(Part 3) March 22, 2020 Sunday Sermon:

What It Means To Trust God

By Pastor Robbie Casas


3. To trust God is to remove our trust in ourselves.

            This is probably one of the hardest things to do because no matter how low a person thinks of himself he will always find himself trusting in his own abilities and way of understanding things to one degree or another. Truth of the matter is, man really thinks much of himself. That is why God gives us verses like Prov 3:5, 7a, “5 Trust in the LORD with all your heart, and do not lean on your own understanding… 7 Be not wise in your own eyes….” This is also the reason why many times we are brought down by our circumstances –

we are often not willing to go beyond our “own understanding”; we trust more in what we see with our physical eyes than with the eyes of faith.

            It is this innate tendency to trust much in ourselves regardless of our personal perceptions of ourselves that makes us foolish and stubborn at times, not willing to hear or heed counsel or rebuke.
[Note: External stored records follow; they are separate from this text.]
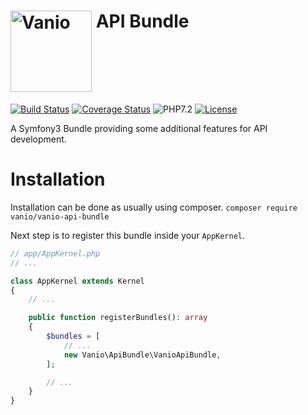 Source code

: # [<img alt="Vanio" src="http://www.vanio.cz/img/vanio-logo.png" width="130" align="top">](http://www.vanio.cz) API Bundle

[![Build Status](https://travis-ci.org/vaniocz/vanio-api-bundle.svg?branch=master)](https://travis-ci.org/vaniocz/vanio-api-bundle)
[![Coverage Status](https://coveralls.io/repos/github/vaniocz/vanio-api-bundle/badge.svg?branch=master)](https://coveralls.io/github/vaniocz/vanio-api-bundle?branch=master)
![PHP7.2](https://img.shields.io/badge/php-7.2-6B7EB9.svg)
[![License](https://poser.pugx.org/vanio/vanio-api-bundle/license)](https://github.com/vaniocz/vanio-api-bundle/blob/master/LICENSE)

A Symfony3 Bundle providing some additional features for API development.

# Installation
Installation can be done as usually using composer.
`composer require vanio/vanio-api-bundle`

Next step is to register this bundle inside your `AppKernel`.
```php
// app/AppKernel.php
// ...

class AppKernel extends Kernel
{
    // ...

    public function registerBundles(): array
    {
        $bundles = [
            // ...
            new Vanio\ApiBundle\VanioApiBundle,
        ];

        // ...
    }
}
```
But let us be warned by Scripture verse like Prov 12:1 (“Whoever loves discipline loves knowledge, but he who hates reproof is stupid.”) and Prov 26:12 (“Do you see a man who is wise in his own eyes? There is more hope for a fool than for him.”).

4. To trust God is to remove our reliance on men or any other possible source of help.

            Look at David’s boast, his object of reliance in Ps 20:7: “Some boast in chariots and some in horses, but we will boast in the name of the LORD, our God.” To boast in something is to trust in that thing. This is why Paul exclaimed in Gal 6:14, “But may it never be that I would boast, except in the cross of our Lord Jesus Christ.” No wonder he exhorts us 1Cor 1:31 “… ‘LET HIM WHO BOASTS, BOAST IN THE LORD.’”

            This is not to mean that we are to look at men or the resources that God gives to us with paranoid suspicion. Nor does it mean that we are not to have any reliance on others. God created man as a social being who needs others and who is needed by others. This is also one of the purposes of being part of a local church family. This is what makes the “one another” passages make sense.

            All I am saying is that our ultimate reliance and trust must be in God and God alone. Think of it this way: if we are able to trust Him for the greatest need we will ever have – the need to be saved from our sins and from both the temporal and eternal consequences of sin, can we not trust Him for all things less? (Cf. Rom 8:32, “He who did not spare His own Son, but delivered Him over for us all, how will He not also with Him freely give us all things?”)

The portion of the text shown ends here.